* EXERCISE INPUT *
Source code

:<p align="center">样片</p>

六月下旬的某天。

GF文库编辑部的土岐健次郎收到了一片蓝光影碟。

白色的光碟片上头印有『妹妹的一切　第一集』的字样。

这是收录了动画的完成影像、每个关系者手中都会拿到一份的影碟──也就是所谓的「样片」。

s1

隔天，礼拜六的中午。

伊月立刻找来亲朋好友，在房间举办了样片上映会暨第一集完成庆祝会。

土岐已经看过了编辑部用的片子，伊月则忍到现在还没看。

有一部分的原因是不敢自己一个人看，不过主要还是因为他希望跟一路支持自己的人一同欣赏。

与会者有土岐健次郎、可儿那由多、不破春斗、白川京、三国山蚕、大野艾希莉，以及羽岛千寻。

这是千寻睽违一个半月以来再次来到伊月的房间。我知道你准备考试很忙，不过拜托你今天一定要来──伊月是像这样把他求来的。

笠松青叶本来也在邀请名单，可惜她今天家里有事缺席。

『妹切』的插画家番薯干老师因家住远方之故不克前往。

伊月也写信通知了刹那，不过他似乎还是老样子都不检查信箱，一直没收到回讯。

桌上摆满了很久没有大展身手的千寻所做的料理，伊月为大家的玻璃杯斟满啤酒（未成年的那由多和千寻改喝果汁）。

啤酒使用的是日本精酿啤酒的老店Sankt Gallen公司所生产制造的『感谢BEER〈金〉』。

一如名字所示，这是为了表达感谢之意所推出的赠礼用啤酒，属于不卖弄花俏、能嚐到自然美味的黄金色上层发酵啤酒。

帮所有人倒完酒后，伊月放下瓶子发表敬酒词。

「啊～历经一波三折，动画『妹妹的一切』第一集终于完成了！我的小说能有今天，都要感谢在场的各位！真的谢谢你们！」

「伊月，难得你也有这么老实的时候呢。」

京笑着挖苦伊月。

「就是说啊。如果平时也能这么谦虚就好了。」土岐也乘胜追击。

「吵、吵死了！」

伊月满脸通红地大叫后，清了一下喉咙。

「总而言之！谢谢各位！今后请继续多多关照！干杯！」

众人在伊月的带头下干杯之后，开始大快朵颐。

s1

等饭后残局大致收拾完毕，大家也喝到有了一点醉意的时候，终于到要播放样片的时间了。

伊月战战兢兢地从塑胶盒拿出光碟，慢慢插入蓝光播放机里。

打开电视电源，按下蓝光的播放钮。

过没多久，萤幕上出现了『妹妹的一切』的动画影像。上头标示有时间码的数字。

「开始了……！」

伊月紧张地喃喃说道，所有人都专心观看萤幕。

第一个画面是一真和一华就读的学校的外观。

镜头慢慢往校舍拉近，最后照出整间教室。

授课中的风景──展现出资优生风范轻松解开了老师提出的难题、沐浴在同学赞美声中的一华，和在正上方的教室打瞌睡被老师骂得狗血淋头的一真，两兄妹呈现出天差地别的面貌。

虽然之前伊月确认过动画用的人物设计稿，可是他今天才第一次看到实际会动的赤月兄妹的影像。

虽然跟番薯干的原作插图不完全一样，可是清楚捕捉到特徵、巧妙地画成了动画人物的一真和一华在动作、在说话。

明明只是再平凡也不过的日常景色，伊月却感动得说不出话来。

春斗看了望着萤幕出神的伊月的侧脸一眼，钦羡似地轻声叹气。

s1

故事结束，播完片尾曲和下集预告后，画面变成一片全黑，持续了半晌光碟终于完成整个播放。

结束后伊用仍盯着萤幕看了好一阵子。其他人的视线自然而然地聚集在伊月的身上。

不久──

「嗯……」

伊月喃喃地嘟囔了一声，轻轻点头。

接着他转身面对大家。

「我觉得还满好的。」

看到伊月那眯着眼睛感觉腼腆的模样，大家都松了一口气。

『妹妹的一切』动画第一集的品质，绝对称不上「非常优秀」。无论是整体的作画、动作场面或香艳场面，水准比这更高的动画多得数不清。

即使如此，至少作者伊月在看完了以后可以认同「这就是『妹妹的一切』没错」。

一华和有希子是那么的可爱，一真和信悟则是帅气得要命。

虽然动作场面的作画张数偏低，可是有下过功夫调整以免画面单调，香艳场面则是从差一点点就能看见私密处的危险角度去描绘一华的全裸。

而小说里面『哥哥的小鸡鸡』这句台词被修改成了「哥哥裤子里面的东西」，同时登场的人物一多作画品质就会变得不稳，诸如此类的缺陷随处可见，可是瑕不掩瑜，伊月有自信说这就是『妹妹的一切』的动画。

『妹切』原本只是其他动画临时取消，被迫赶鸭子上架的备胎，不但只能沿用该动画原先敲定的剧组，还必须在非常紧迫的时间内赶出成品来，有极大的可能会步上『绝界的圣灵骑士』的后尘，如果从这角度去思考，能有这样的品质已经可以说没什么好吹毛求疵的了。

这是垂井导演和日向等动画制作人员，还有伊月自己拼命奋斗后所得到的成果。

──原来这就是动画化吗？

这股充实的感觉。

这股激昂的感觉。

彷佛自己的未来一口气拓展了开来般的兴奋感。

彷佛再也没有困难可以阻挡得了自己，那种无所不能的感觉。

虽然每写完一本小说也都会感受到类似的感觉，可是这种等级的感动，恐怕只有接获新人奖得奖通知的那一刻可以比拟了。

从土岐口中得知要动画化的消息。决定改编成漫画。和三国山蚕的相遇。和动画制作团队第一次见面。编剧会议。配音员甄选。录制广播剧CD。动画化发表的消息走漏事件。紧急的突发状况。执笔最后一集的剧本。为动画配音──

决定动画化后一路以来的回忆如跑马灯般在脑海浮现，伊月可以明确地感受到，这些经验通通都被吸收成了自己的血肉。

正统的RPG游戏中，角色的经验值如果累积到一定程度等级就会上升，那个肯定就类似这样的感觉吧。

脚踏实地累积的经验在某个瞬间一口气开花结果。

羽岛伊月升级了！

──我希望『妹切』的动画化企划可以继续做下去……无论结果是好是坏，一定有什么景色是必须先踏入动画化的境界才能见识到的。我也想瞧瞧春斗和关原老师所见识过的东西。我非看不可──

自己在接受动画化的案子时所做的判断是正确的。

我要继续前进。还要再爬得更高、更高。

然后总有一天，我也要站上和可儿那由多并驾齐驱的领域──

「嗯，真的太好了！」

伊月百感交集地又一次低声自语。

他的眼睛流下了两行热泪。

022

* REQUIRED WORK *
Output only the lines running from the line with "明明只是再平凡也不过的日常景色，伊月却感动得说不出话来。" through the final line of the data, inclusive.

* RESPONSE AREA *
明明只是再平凡也不过的日常景色，伊月却感动得说不出话来。

春斗看了望着萤幕出神的伊月的侧脸一眼，钦羡似地轻声叹气。

s1

故事结束，播完片尾曲和下集预告后，画面变成一片全黑，持续了半晌光碟终于完成整个播放。

结束后伊用仍盯着萤幕看了好一阵子。其他人的视线自然而然地聚集在伊月的身上。

不久──

「嗯……」

伊月喃喃地嘟囔了一声，轻轻点头。

接着他转身面对大家。

「我觉得还满好的。」

看到伊月那眯着眼睛感觉腼腆的模样，大家都松了一口气。

『妹妹的一切』动画第一集的品质，绝对称不上「非常优秀」。无论是整体的作画、动作场面或香艳场面，水准比这更高的动画多得数不清。

即使如此，至少作者伊月在看完了以后可以认同「这就是『妹妹的一切』没错」。

一华和有希子是那么的可爱，一真和信悟则是帅气得要命。

虽然动作场面的作画张数偏低，可是有下过功夫调整以免画面单调，香艳场面则是从差一点点就能看见私密处的危险角度去描绘一华的全裸。

而小说里面『哥哥的小鸡鸡』这句台词被修改成了「哥哥裤子里面的东西」，同时登场的人物一多作画品质就会变得不稳，诸如此类的缺陷随处可见，可是瑕不掩瑜，伊月有自信说这就是『妹妹的一切』的动画。

『妹切』原本只是其他动画临时取消，被迫赶鸭子上架的备胎，不但只能沿用该动画原先敲定的剧组，还必须在非常紧迫的时间内赶出成品来，有极大的可能会步上『绝界的圣灵骑士』的后尘，如果从这角度去思考，能有这样的品质已经可以说没什么好吹毛求疵的了。

这是垂井导演和日向等动画制作人员，还有伊月自己拼命奋斗后所得到的成果。

──原来这就是动画化吗？

这股充实的感觉。

这股激昂的感觉。

彷佛自己的未来一口气拓展了开来般的兴奋感。

彷佛再也没有困难可以阻挡得了自己，那种无所不能的感觉。

虽然每写完一本小说也都会感受到类似的感觉，可是这种等级的感动，恐怕只有接获新人奖得奖通知的那一刻可以比拟了。

从土岐口中得知要动画化的消息。决定改编成漫画。和三国山蚕的相遇。和动画制作团队第一次见面。编剧会议。配音员甄选。录制广播剧CD。动画化发表的消息走漏事件。紧急的突发状况。执笔最后一集的剧本。为动画配音──

决定动画化后一路以来的回忆如跑马灯般在脑海浮现，伊月可以明确地感受到，这些经验通通都被吸收成了自己的血肉。

正统的RPG游戏中，角色的经验值如果累积到一定程度等级就会上升，那个肯定就类似这样的感觉吧。

脚踏实地累积的经验在某个瞬间一口气开花结果。

羽岛伊月升级了！

──我希望『妹切』的动画化企划可以继续做下去……无论结果是好是坏，一定有什么景色是必须先踏入动画化的境界才能见识到的。我也想瞧瞧春斗和关原老师所见识过的东西。我非看不可──

自己在接受动画化的案子时所做的判断是正确的。

我要继续前进。还要再爬得更高、更高。

然后总有一天，我也要站上和可儿那由多并驾齐驱的领域──

「嗯，真的太好了！」

伊月百感交集地又一次低声自语。

他的眼睛流下了两行热泪。

022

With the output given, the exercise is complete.